» **What to work on**
Wherever a line below holds the word "False", copy that line.

Stored data
******
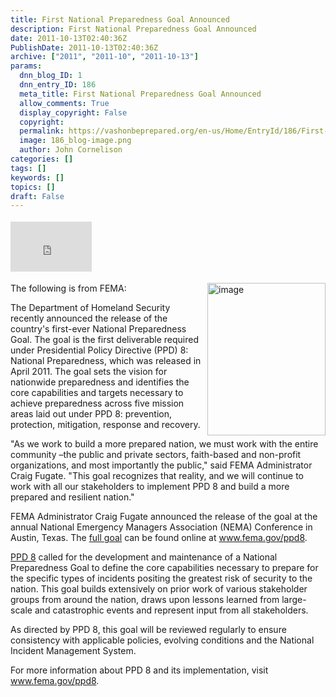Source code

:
 ```yaml
---
title: First National Preparedness Goal Announced
description: First National Preparedness Goal Announced
date: 2011-10-13T02:40:36Z
PublishDate: 2011-10-13T02:40:36Z
archive: ["2011", "2011-10", "2011-10-13"]
params:
  dnn_blog_ID: 1
  dnn_entry_ID: 186
  meta_title: First National Preparedness Goal Announced
  allow_comments: True
  display_copyright: False
  copyright:
  permalink: https://vashonbeprepared.org/en-us/Home/EntryId/186/First-National-Preparedness-Goal-Announced
  image: 186_blog-image.png
  author: John Cornelison
categories: []
tags: []
keywords: []
topics: []
draft: False
---
```


<div class="wlWriterHeaderFooter" style="float:none; margin:0px; padding:4px 0px 4px 0px;"><iframe src="http://www.facebook.com/widgets/like.php?href=http://vashoneoc.org/Blogs/VashonPreparedness/tabid/164/EntryId/186/First-National-Preparedness-Goal-Announced.aspx" scrolling="no" frameborder="0" style="border:none; width:130px; height:80px"></iframe></div><p><a href="www.fema.gov/ppd8" target="_blank"><img style="background-image: none; border-bottom: 0px; border-left: 0px; margin: 0px 0px 5px 5px; padding-left: 0px; padding-right: 0px; display: inline; float: right; border-top: 0px; border-right: 0px; padding-top: 0px" title="image" border="0" alt="image" align="right" src="./images/186/Windows-Live-Writer-98aacebcaea6_1128A-image_3.png" width="189" height="244" /></a>The following is from FEMA:</p>  <p>The Department of Homeland Security recently announced the release of the country's first-ever National Preparedness Goal. The goal is the first deliverable required under Presidential Policy Directive (PPD) 8: National Preparedness, which was released in April 2011. The goal sets the vision for nationwide preparedness and identifies the core capabilities and targets necessary to achieve preparedness across five mission areas laid out under PPD 8: prevention, protection, mitigation, response and recovery.</p>  <p>&quot;As we work to build a more prepared nation, we must work with the entire community –the public and private sectors, faith-based and non-profit organizations, and most importantly the public,&quot; said FEMA Administrator Craig Fugate. &quot;This goal recognizes that reality, and we will continue to work with all our stakeholders to implement PPD 8 and build a more prepared and resilient nation.&quot;</p>  <p>FEMA Administrator Craig Fugate announced the release of the goal at the annual National Emergency Managers Association (NEMA) Conference in Austin, Texas. The <a href="http://links.govdelivery.com:80/track?type=click&amp;enid=bWFpbGluZ2lkPTIwMTExMDEyLjMzNjU5MjEmbWVzc2FnZWlkPU1EQi1QUkQtQlVMLTIwMTExMDEyLjMzNjU5MjEmZGF0YWJhc2VpZD0xMDAxJnNlcmlhbD0xMjc3MTAyMzgzJmVtYWlsaWQ9ZmVtYS1taXRpZ2F0aW9uQHZhc2hvbmRlc2lnbi5jb20mdXNlcmlkPWZlbWEtbWl0aWdhdGlvbkB2YXNob25kZXNpZ24uY29tJmZsPSZleHRyYT1NdWx0aXZhcmlhdGVJZD0mJiY=&amp;&amp;&amp;107&amp;&amp;&amp;http://www.fema.gov/pdf/prepared/npg.pdf">full goal</a> can be found online at <a href="http://links.govdelivery.com:80/track?type=click&amp;enid=bWFpbGluZ2lkPTIwMTExMDEyLjMzNjU5MjEmbWVzc2FnZWlkPU1EQi1QUkQtQlVMLTIwMTExMDEyLjMzNjU5MjEmZGF0YWJhc2VpZD0xMDAxJnNlcmlhbD0xMjc3MTAyMzgzJmVtYWlsaWQ9ZmVtYS1taXRpZ2F0aW9uQHZhc2hvbmRlc2lnbi5jb20mdXNlcmlkPWZlbWEtbWl0aWdhdGlvbkB2YXNob25kZXNpZ24uY29tJmZsPSZleHRyYT1NdWx0aXZhcmlhdGVJZD0mJiY=&amp;&amp;&amp;108&amp;&amp;&amp;http://www.fema.gov/ppd8">www.fema.gov/ppd8</a>.</p>  <p><a href="http://links.govdelivery.com:80/track?type=click&amp;enid=bWFpbGluZ2lkPTIwMTExMDEyLjMzNjU5MjEmbWVzc2FnZWlkPU1EQi1QUkQtQlVMLTIwMTExMDEyLjMzNjU5MjEmZGF0YWJhc2VpZD0xMDAxJnNlcmlhbD0xMjc3MTAyMzgzJmVtYWlsaWQ9ZmVtYS1taXRpZ2F0aW9uQHZhc2hvbmRlc2lnbi5jb20mdXNlcmlkPWZlbWEtbWl0aWdhdGlvbkB2YXNob25kZXNpZ24uY29tJmZsPSZleHRyYT1NdWx0aXZhcmlhdGVJZD0mJiY=&amp;&amp;&amp;109&amp;&amp;&amp;http://blog.dhs.gov/2011/04/presidential-policy-directive-8.html">PPD 8</a> called for the development and maintenance of a National Preparedness Goal to define the core capabilities necessary to prepare for the specific types of incidents positing the greatest risk of security to the nation. This goal builds extensively on prior work of various stakeholder groups from around the nation, draws upon lessons learned from large-scale and catastrophic events and represent input from all stakeholders.</p>  <p>As directed by PPD 8, this goal will be reviewed regularly to ensure consistency with applicable policies, evolving conditions and the National Incident Management System.</p>  <p>For more information about PPD 8 and its implementation, visit <a href="http://links.govdelivery.com:80/track?type=click&amp;enid=bWFpbGluZ2lkPTIwMTExMDEyLjMzNjU5MjEmbWVzc2FnZWlkPU1EQi1QUkQtQlVMLTIwMTExMDEyLjMzNjU5MjEmZGF0YWJhc2VpZD0xMDAxJnNlcmlhbD0xMjc3MTAyMzgzJmVtYWlsaWQ9ZmVtYS1taXRpZ2F0aW9uQHZhc2hvbmRlc2lnbi5jb20mdXNlcmlkPWZlbWEtbWl0aWdhdGlvbkB2YXNob25kZXNpZ24uY29tJmZsPSZleHRyYT1NdWx0aXZhcmlhdGVJZD0mJiY=&amp;&amp;&amp;110&amp;&amp;&amp;http://www.fema.gov/ppd8">www.fema.gov/ppd8</a>.</p>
******
» **Solved exercise**
  display_copyright: False
draft: False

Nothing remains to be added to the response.